An important aspect of the function of the device is to ensure that energy is input to those features of the response, which provide most information about the load level in the anchorage. During testing it has been found that to do this the shape/duration of the impulse must be shaped to provide energy in the correct frequency band. Currently this is undertaken by utilising a series of mechanical filters (inserts) which modify the properties of the impact surfaces. As an aid to understanding this procedure on a more fundamental level, a series of simulations has been undertaken using a recently developed lumped mass model of an anchorage system. This model, which discretises the tendon, grout and surrounding rock mass into an assembly of spring/mass/damper units and also includes the mass and stiffness of the anchorage head and the impact unit, allows the effect of different impulses to be assessed for a particular anchorage. In addition the effect of position of the impact device can also be assessed.

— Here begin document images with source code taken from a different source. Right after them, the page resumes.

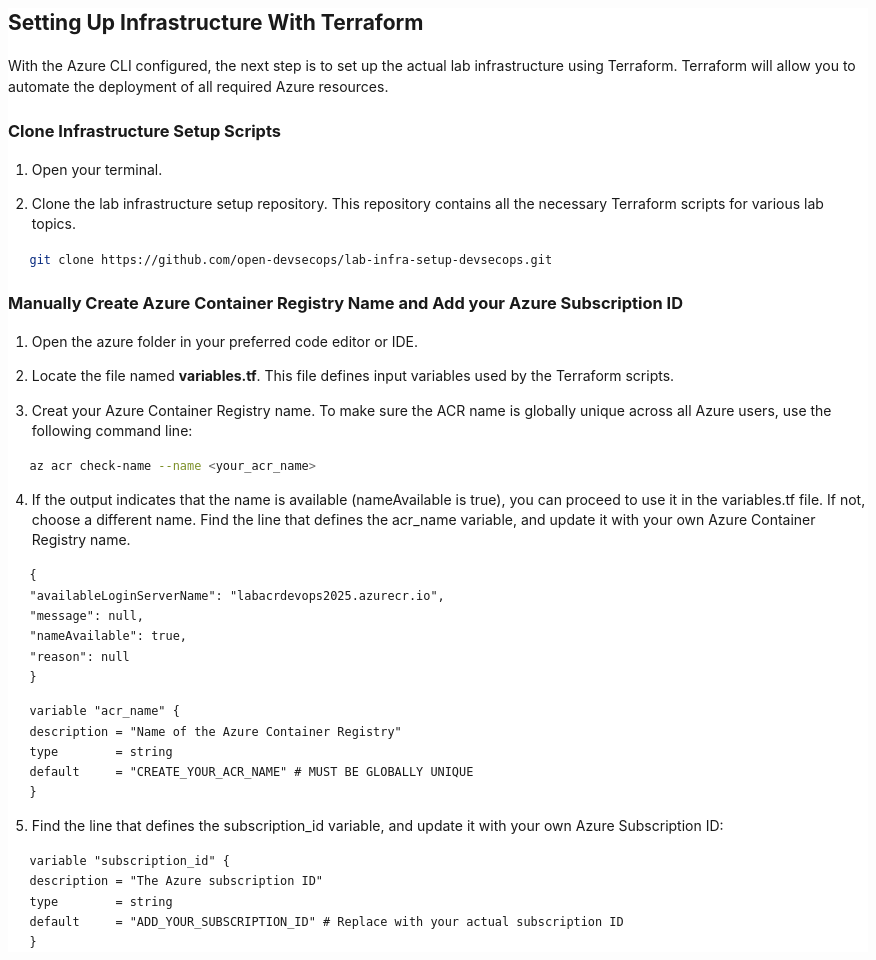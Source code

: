 ## Setting Up Infrastructure With Terraform

With the Azure CLI configured, the next step is to set up the actual lab infrastructure using Terraform. Terraform will allow you to automate the deployment of all required Azure resources.

### Clone  Infrastructure Setup Scripts

1. Open your terminal.

2. Clone the lab infrastructure setup repository. This repository contains all the necessary Terraform scripts for various lab topics.
   
```bash
   git clone https://github.com/open-devsecops/lab-infra-setup-devsecops.git
```

### Manually Create Azure Container Registry Name and Add your Azure Subscription ID

1. Open the azure folder in your preferred code editor or IDE.

2. Locate the file named **variables.tf**. This file defines input variables used by the Terraform scripts.


3. Creat your Azure Container Registry name. To make sure the ACR name is globally unique across all Azure users, use the following command line:

```bash
   az acr check-name --name <your_acr_name>
```
4. If the output indicates that the name is available (nameAvailable is true), you can proceed to use it in the variables.tf file. If not, choose a different name. Find the line that defines the acr_name variable, and update it with your own Azure Container Registry name.

```hcl
   {
   "availableLoginServerName": "labacrdevops2025.azurecr.io",
   "message": null,
   "nameAvailable": true,
   "reason": null
   }
```

```hcl
   variable "acr_name" {
   description = "Name of the Azure Container Registry"
   type        = string
   default     = "CREATE_YOUR_ACR_NAME" # MUST BE GLOBALLY UNIQUE
   }

```

5. Find the line that defines the subscription_id variable, and update it with your own Azure Subscription ID:
   
```hcl
   variable "subscription_id" {
   description = "The Azure subscription ID"
   type        = string
   default     = "ADD_YOUR_SUBSCRIPTION_ID" # Replace with your actual subscription ID
   }
```
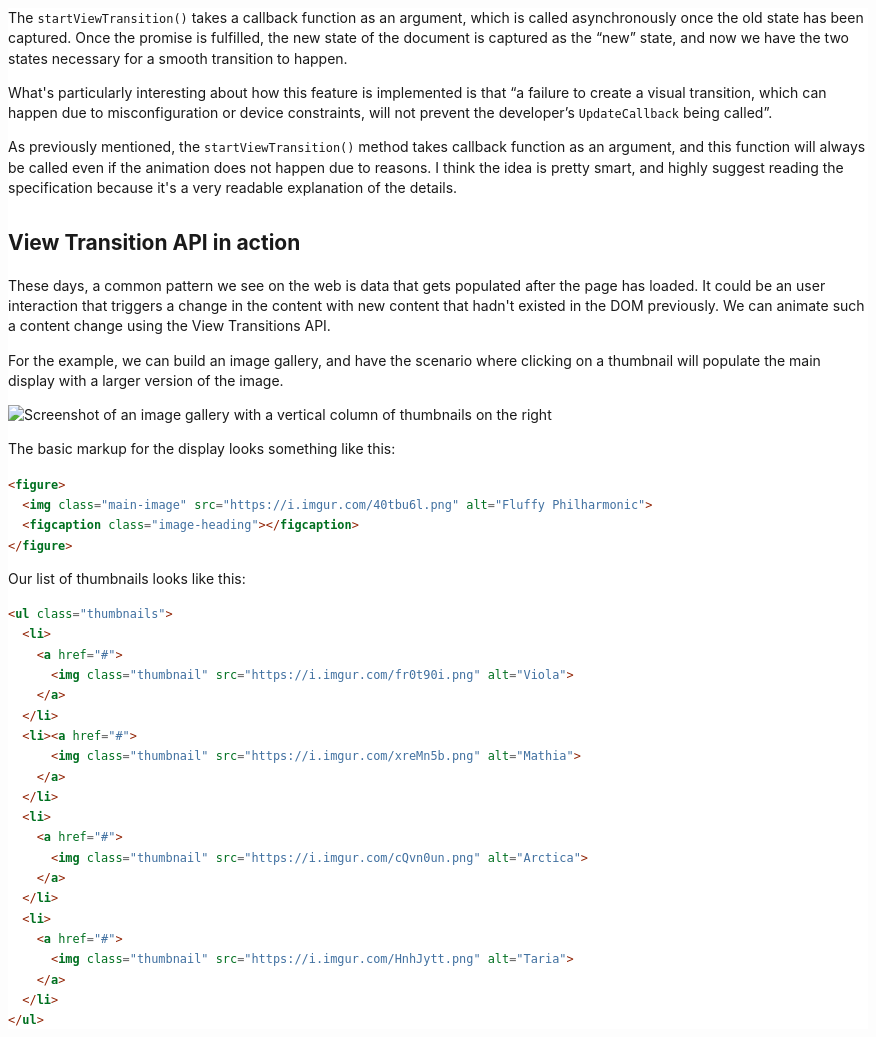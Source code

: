 The `startViewTransition()` takes a callback function as an argument, which is called asynchronously once the old state has been captured. Once the promise is fulfilled, the new state of the document is captured as the “new” state, and now we have the two states necessary for a smooth transition to happen.

What's particularly interesting about how this feature is implemented is that “a failure to create a visual transition, which can happen due to misconfiguration or device constraints, will not prevent the developer’s `UpdateCallback` being called”.

As previously mentioned, the `startViewTransition()` method takes callback function as an argument, and this function will always be called even if the animation does not happen due to reasons. I think the idea is pretty smart, and highly suggest reading the specification because it's a very readable explanation of the details.

## View Transition API in action

These days, a common pattern we see on the web is data that gets populated after the page has loaded. It could be an user interaction that triggers a change in the content with new content that hadn't existed in the DOM previously. We can animate such a content change using the View Transitions API.

For the example, we can build an image gallery, and have the scenario where clicking on a thumbnail will populate the main display with a larger version of the image.

<img src="/images/posts/view-transitions/demo.png" srcset="/images/posts/view-transitions/demo@2x.png 2x" alt="Screenshot of an image gallery with a vertical column of thumbnails on the right">

The basic markup for the display looks something like this:


```html
<figure>
  <img class="main-image" src="https://i.imgur.com/40tbu6l.png" alt="Fluffy Philharmonic">
  <figcaption class="image-heading"></figcaption>
</figure>
```

Our list of thumbnails looks like this:


```html
<ul class="thumbnails">
  <li>
    <a href="#">
      <img class="thumbnail" src="https://i.imgur.com/fr0t90i.png" alt="Viola">
    </a>
  </li>
  <li><a href="#">
      <img class="thumbnail" src="https://i.imgur.com/xreMn5b.png" alt="Mathia">
    </a>
  </li>
  <li>
    <a href="#">
      <img class="thumbnail" src="https://i.imgur.com/cQvn0un.png" alt="Arctica">
    </a>
  </li>
  <li>
    <a href="#">
      <img class="thumbnail" src="https://i.imgur.com/HnhJytt.png" alt="Taria">
    </a>
  </li>
</ul>
```
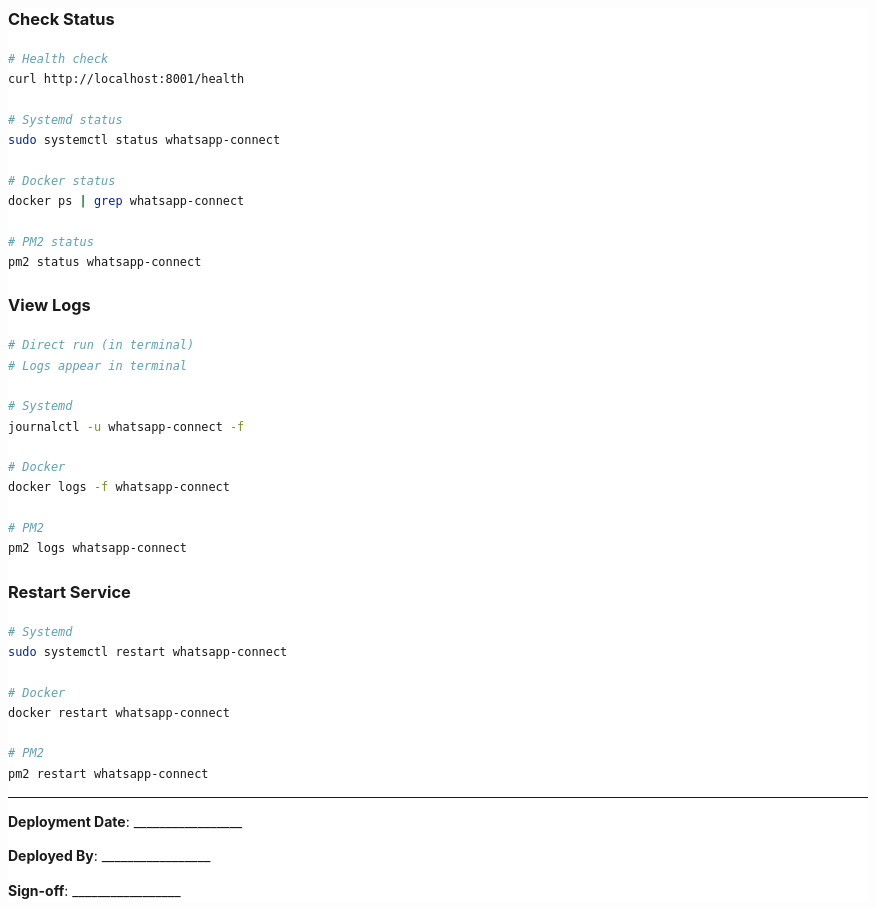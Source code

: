 ### Check Status
```bash
# Health check
curl http://localhost:8001/health

# Systemd status
sudo systemctl status whatsapp-connect

# Docker status
docker ps | grep whatsapp-connect

# PM2 status
pm2 status whatsapp-connect
```

### View Logs
```bash
# Direct run (in terminal)
# Logs appear in terminal

# Systemd
journalctl -u whatsapp-connect -f

# Docker
docker logs -f whatsapp-connect

# PM2
pm2 logs whatsapp-connect
```

### Restart Service
```bash
# Systemd
sudo systemctl restart whatsapp-connect

# Docker
docker restart whatsapp-connect

# PM2
pm2 restart whatsapp-connect
```

---

**Deployment Date**: _________________

**Deployed By**: _________________

**Sign-off**: _________________
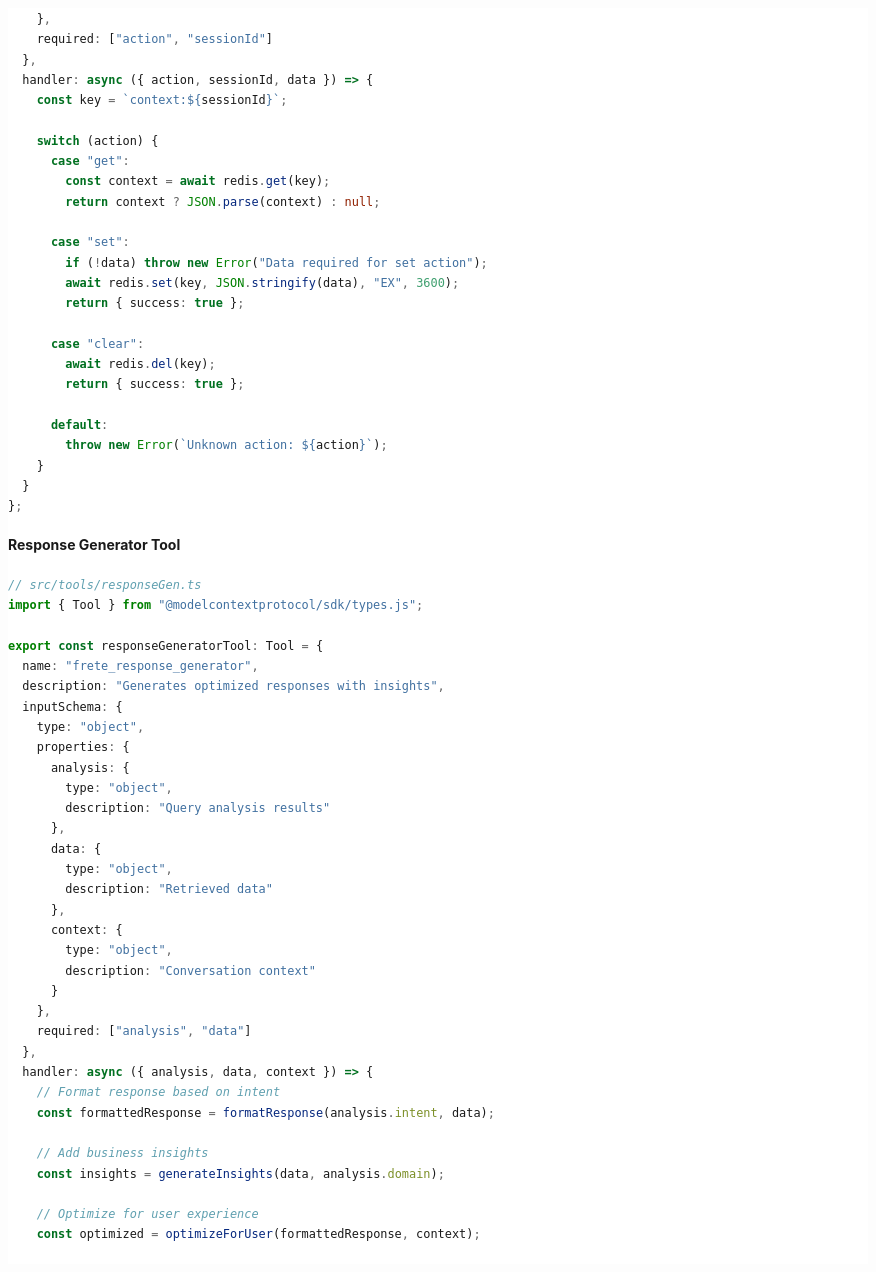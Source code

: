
 ```typescript
    },
    required: ["action", "sessionId"]
  },
  handler: async ({ action, sessionId, data }) => {
    const key = `context:${sessionId}`;
    
    switch (action) {
      case "get":
        const context = await redis.get(key);
        return context ? JSON.parse(context) : null;
        
      case "set":
        if (!data) throw new Error("Data required for set action");
        await redis.set(key, JSON.stringify(data), "EX", 3600);
        return { success: true };
        
      case "clear":
        await redis.del(key);
        return { success: true };
        
      default:
        throw new Error(`Unknown action: ${action}`);
    }
  }
};
```

#### Response Generator Tool

```typescript
// src/tools/responseGen.ts
import { Tool } from "@modelcontextprotocol/sdk/types.js";

export const responseGeneratorTool: Tool = {
  name: "frete_response_generator",
  description: "Generates optimized responses with insights",
  inputSchema: {
    type: "object",
    properties: {
      analysis: {
        type: "object",
        description: "Query analysis results"
      },
      data: {
        type: "object",
        description: "Retrieved data"
      },
      context: {
        type: "object",
        description: "Conversation context"
      }
    },
    required: ["analysis", "data"]
  },
  handler: async ({ analysis, data, context }) => {
    // Format response based on intent
    const formattedResponse = formatResponse(analysis.intent, data);
    
    // Add business insights
    const insights = generateInsights(data, analysis.domain);
    
    // Optimize for user experience
    const optimized = optimizeForUser(formattedResponse, context);
    
```
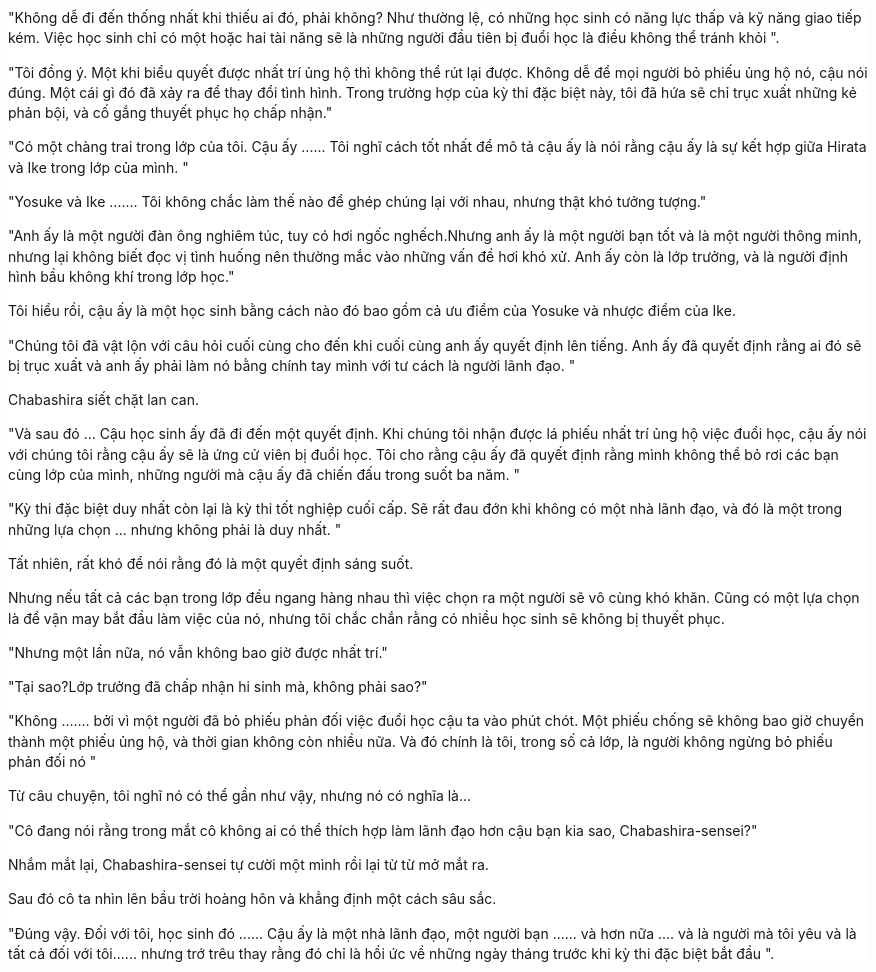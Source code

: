 "Không dễ đi đến thống nhất khi thiếu ai đó, phải không? Như thường lệ, có những học sinh có năng lực thấp và kỹ năng giao tiếp kém. Việc học sinh chỉ có một hoặc hai tài năng sẽ là những người đầu tiên bị đuổi học là điều không thể tránh khỏi ".

"Tôi đồng ý. Một khi biểu quyết được nhất trí ủng hộ thì không thể rút lại được. Không dễ để mọi người bỏ phiếu ủng hộ nó, cậu nói đúng. Một cái gì đó đã xảy ra để thay đổi tình hình. Trong trường hợp của kỳ thi đặc biệt này, tôi đã hứa sẽ chỉ trục xuất những kẻ phản bội, và cố gắng thuyết phục họ chấp nhận."

"Có một chàng trai trong lớp của tôi. Cậu ấy ...... Tôi nghĩ cách tốt nhất để mô tả cậu ấy là nói rằng cậu ấy là sự kết hợp giữa Hirata và Ike trong lớp của mình. "

"Yosuke và Ike ....... Tôi không chắc làm thế nào để ghép chúng lại với nhau, nhưng thật khó tưởng tượng."

"Anh ấy là một người đàn ông nghiêm túc, tuy có hơi ngốc nghếch.Nhưng anh ấy là một người bạn tốt và là một người thông minh, nhưng lại không biết đọc vị tình huống nên thường mắc vào những vấn đề hơi khó xử. Anh ấy còn là lớp trưởng, và là người định hình bầu không khí trong lớp học."

Tôi hiểu rồi, cậu ấy là một học sinh bằng cách nào đó bao gồm cả ưu điểm của Yosuke và nhược điểm của Ike.

"Chúng tôi đã vật lộn với câu hỏi cuối cùng cho đến khi cuối cùng anh ấy quyết định lên tiếng. Anh ấy đã quyết định rằng ai đó sẽ bị trục xuất và anh ấy phải làm nó bằng chính tay mình với tư cách là người lãnh đạo. "

Chabashira siết chặt lan can.

"Và sau đó ... Cậu học sinh ấy đã đi đến một quyết định. Khi chúng tôi nhận được lá phiếu nhất trí ủng hộ việc đuổi học, cậu ấy nói với chúng tôi rằng cậu ấy sẽ là ứng cử viên bị đuổi học. Tôi cho rằng cậu ấy đã quyết định rằng mình không thể bỏ rơi các bạn cùng lớp của mình, những người mà cậu ấy đã chiến đấu trong suốt ba năm. "

"Kỳ thi đặc biệt duy nhất còn lại là kỳ thi tốt nghiệp cuối cấp. Sẽ rất đau đớn khi không có một nhà lãnh đạo, và đó là một trong những lựa chọn ... nhưng không phải là duy nhất. "

Tất nhiên, rất khó để nói rằng đó là một quyết định sáng suốt.

Nhưng nếu tất cả các bạn trong lớp đều ngang hàng nhau thì việc chọn ra một người sẽ vô cùng khó khăn. Cũng có một lựa chọn là để vận may bắt đầu làm việc của nó, nhưng tôi chắc chắn rằng có nhiều học sinh sẽ không bị thuyết phục.

"Nhưng một lần nữa, nó vẫn không bao giờ được nhất trí."

"Tại sao?Lớp trưởng đã chấp nhận hi sinh mà, không phải sao?"

"Không ....... bởi vì một người đã bỏ phiếu phản đối việc đuổi học cậu ta vào phút chót. Một phiếu chống sẽ không bao giờ chuyển thành một phiếu ủng hộ, và thời gian không còn nhiều nữa. Và đó chính là tôi, trong số cả lớp, là người không ngừng bỏ phiếu phản đối nó "

Từ câu chuyện, tôi nghĩ nó có thể gần như vậy, nhưng nó có nghĩa là...

"Cô đang nói rằng trong mắt cô không ai có thể thích hợp làm lãnh đạo hơn cậu bạn kia sao, Chabashira-sensei?"

Nhắm mắt lại, Chabashira-sensei tự cười một mình rồi lại từ từ mở mắt ra.

Sau đó cô ta nhìn lên bầu trời hoàng hôn và khẳng định một cách sâu sắc.

"Đúng vậy. Đối với tôi, học sinh đó ...... Cậu ấy là một nhà lãnh đạo, một người bạn ...... và hơn nữa .... và là người mà tôi yêu và là tất cả đối với tôi...... nhưng trớ trêu thay rằng đó chỉ là hồi ức về những ngày tháng trước khi kỳ thi đặc biệt bắt đầu ".

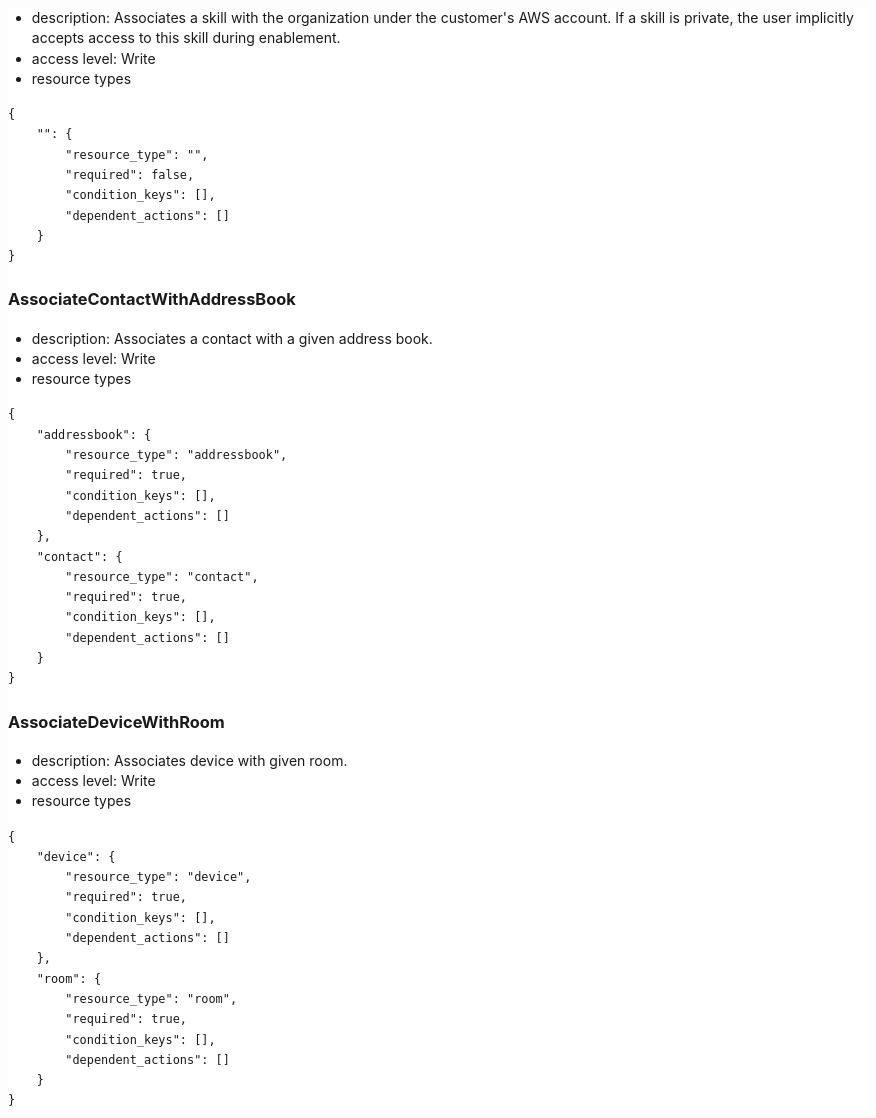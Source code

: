 - description: Associates a skill with the organization under the customer's AWS account. If a skill is private, the user implicitly accepts access to this skill during enablement.
- access level: Write
- resource types

```
{
    "": {
        "resource_type": "",
        "required": false,
        "condition_keys": [],
        "dependent_actions": []
    }
}
```

### AssociateContactWithAddressBook

- description: Associates a contact with a given address book.
- access level: Write
- resource types

```
{
    "addressbook": {
        "resource_type": "addressbook",
        "required": true,
        "condition_keys": [],
        "dependent_actions": []
    },
    "contact": {
        "resource_type": "contact",
        "required": true,
        "condition_keys": [],
        "dependent_actions": []
    }
}
```

### AssociateDeviceWithRoom

- description: Associates device with given room.
- access level: Write
- resource types

```
{
    "device": {
        "resource_type": "device",
        "required": true,
        "condition_keys": [],
        "dependent_actions": []
    },
    "room": {
        "resource_type": "room",
        "required": true,
        "condition_keys": [],
        "dependent_actions": []
    }
}
```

Initially an eigenvalue analysis of the anchorage model can be used to determine the frequencies, which are potentially of interest for diagnosing the load of the anchorage. The mode shapes (eigenvectors) can also be determined at this stage to ascertain whether the desired modes can be readily excited by application of an impulse at the protruding length. A transient analysis can then be undertaken to show the effect of the impulse duration and shape. The transient vibration analysis of the model is solved numerically using MATLAB. Some work has also been undertaken on attempting to find cavities in the proximal end of the grouting of anchorage systems. To provide enough information to assess the condition of the grout, an impulse must be applied which can penetrate the grout and be reflected back with sufficient amplitude from any interfaces to allow detection. The model is also being used to attack such problems.
The paper describes the GRANIT system and the numerical model in some detail and presents results from a number of simulations showing the effect of impact duration and shape on the response of an anchorage. This is related to test results obtained from real anchorage systems. Good correlation is shown. The final aim of the work will be to indicate in advance the most suitable form of input to a particular anchorage system and some pointers are given to development of the system.